Drug abuse, marijuana use up risk of readmission in gastroparesis patients
Diabetes, hypertension, and older age are associated with lower hospital readmission in patients with gastroparesis, while higher length of stay (LOS), drug abuse, and marijuana use increase the 30-day readmission rate, a study has shown.
“Use of the Nationwide Readmission Database (NRD) allows better understanding of gastroparesis admissions and readmissions,” the authors said. “Average hospital stay was 5.4 days with 0.4-percent mortality rate [and] overall 30-day readmission rate was 6.2 percent.”
Patients admitted to hospitals were identified using the NRD for the year 2014. The International Classification of Diseases 9 code for gastroparesis was used as primary diagnosis or as the secondary diagnosis with first diagnosis code of gastroparesis-related symptom. Risk factors associated with 30-day readmission were determined through logistic regression.

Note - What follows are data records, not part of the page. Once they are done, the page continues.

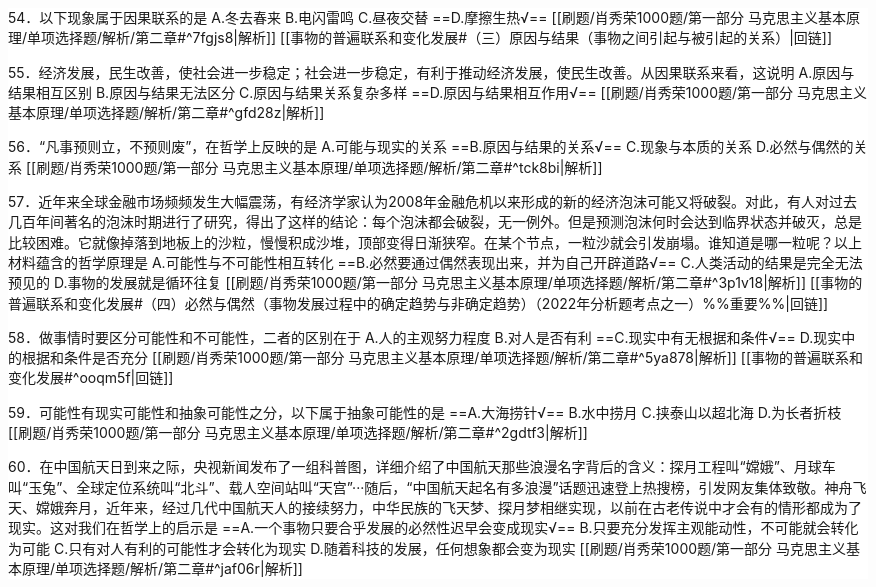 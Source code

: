 54．以下现象属于因果联系的是
A.冬去春来
B.电闪雷鸣
C.昼夜交替
==D.摩擦生热√==
[[刷题/肖秀荣1000题/第一部分 马克思主义基本原理/单项选择题/解析/第二章#^7fgjs8|解析]]
[[事物的普遍联系和变化发展#（三）原因与结果（事物之间引起与被引起的关系）|回链]]

55．经济发展，民生改善，使社会进一步稳定；社会进一步稳定，有利于推动经济发展，使民生改善。从因果联系来看，这说明
A.原因与结果相互区别
B.原因与结果无法区分
C.原因与结果关系复杂多样
==D.原因与结果相互作用√==
[[刷题/肖秀荣1000题/第一部分 马克思主义基本原理/单项选择题/解析/第二章#^gfd28z|解析]]

56．“凡事预则立，不预则废”，在哲学上反映的是
A.可能与现实的关系
==B.原因与结果的关系√==
C.现象与本质的关系
D.必然与偶然的关系
[[刷题/肖秀荣1000题/第一部分 马克思主义基本原理/单项选择题/解析/第二章#^tck8bi|解析]]

57．近年来全球金融市场频频发生大幅震荡，有经济学家认为2008年金融危机以来形成的新的经济泡沫可能又将破裂。对此，有人对过去几百年间著名的泡沫时期进行了研究，得出了这样的结论：每个泡沫都会破裂，无一例外。但是预测泡沫何时会达到临界状态并破灭，总是比较困难。它就像掉落到地板上的沙粒，慢慢积成沙堆，顶部变得日渐狭窄。在某个节点，一粒沙就会引发崩塌。谁知道是哪一粒呢？以上材料蕴含的哲学原理是
A.可能性与不可能性相互转化
==B.必然要通过偶然表现出来，并为自己开辟道路√==
C.人类活动的结果是完全无法预见的
D.事物的发展就是循环往复
[[刷题/肖秀荣1000题/第一部分 马克思主义基本原理/单项选择题/解析/第二章#^3p1v18|解析]]
[[事物的普遍联系和变化发展#（四）必然与偶然（事物发展过程中的确定趋势与非确定趋势）（2022年分析题考点之一）%%重要%%|回链]]

58．做事情时要区分可能性和不可能性，二者的区别在于
A.人的主观努力程度
B.对人是否有利
==C.现实中有无根据和条件√==
D.现实中的根据和条件是否充分
[[刷题/肖秀荣1000题/第一部分 马克思主义基本原理/单项选择题/解析/第二章#^5ya878|解析]]
[[事物的普遍联系和变化发展#^ooqm5f|回链]]

59．可能性有现实可能性和抽象可能性之分，以下属于抽象可能性的是
==A.大海捞针√==
B.水中捞月
C.挟泰山以超北海
D.为长者折枝
[[刷题/肖秀荣1000题/第一部分 马克思主义基本原理/单项选择题/解析/第二章#^2gdtf3|解析]]

60．在中国航天日到来之际，央视新闻发布了一组科普图，详细介绍了中国航天那些浪漫名字背后的含义：探月工程叫“嫦娥”、月球车叫“玉兔”、全球定位系统叫“北斗”、载人空间站叫“天宫”···随后，“中国航天起名有多浪漫”话题迅速登上热搜榜，引发网友集体致敬。神舟飞天、嫦娥奔月，近年来，经过几代中国航天人的接续努力，中华民族的飞天梦、探月梦相继实现，以前在古老传说中才会有的情形都成为了现实。这对我们在哲学上的启示是
==A.一个事物只要合乎发展的必然性迟早会变成现实√==
B.只要充分发挥主观能动性，不可能就会转化为可能
C.只有对人有利的可能性才会转化为现实
D.随着科技的发展，任何想象都会变为现实
[[刷题/肖秀荣1000题/第一部分 马克思主义基本原理/单项选择题/解析/第二章#^jaf06r|解析]]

In total, 5,268 gastroparesis patients (mean age, 48.9±18.1 years; 73.8 percent female; 31 percent had diabetes) were admitted, with an average LOS of 5.4±6.6 days. Inpatient mortality was 0.4 percent, and overall 30-day readmission rate was 6.2 percent.
The following factors correlated with increased risk of 30-day readmission: LOS (odds ratio [OR], 1.4, 95 percent confidence interval [CI], 1.0–1.9), younger age, drug abuse (OR, 1.6, 95 percent CI, 1.2–2.2), and marijuana use (OR, 1.7, 95 percent CI, 1.0-2.7).
Additionally, female gender (p=0.083), opioid use (p=0.057), and admission to larger hospital (p=0.070) showed a trend toward higher readmission rates. In contrast, older patients and those with diabetes and hypertension demonstrated lower readmission rates.
“Gastroparesis can be associated with severe symptoms,” the authors said. “Healthcare utilization for gastroparesis has increased in part due to an increase in hospital admissions.”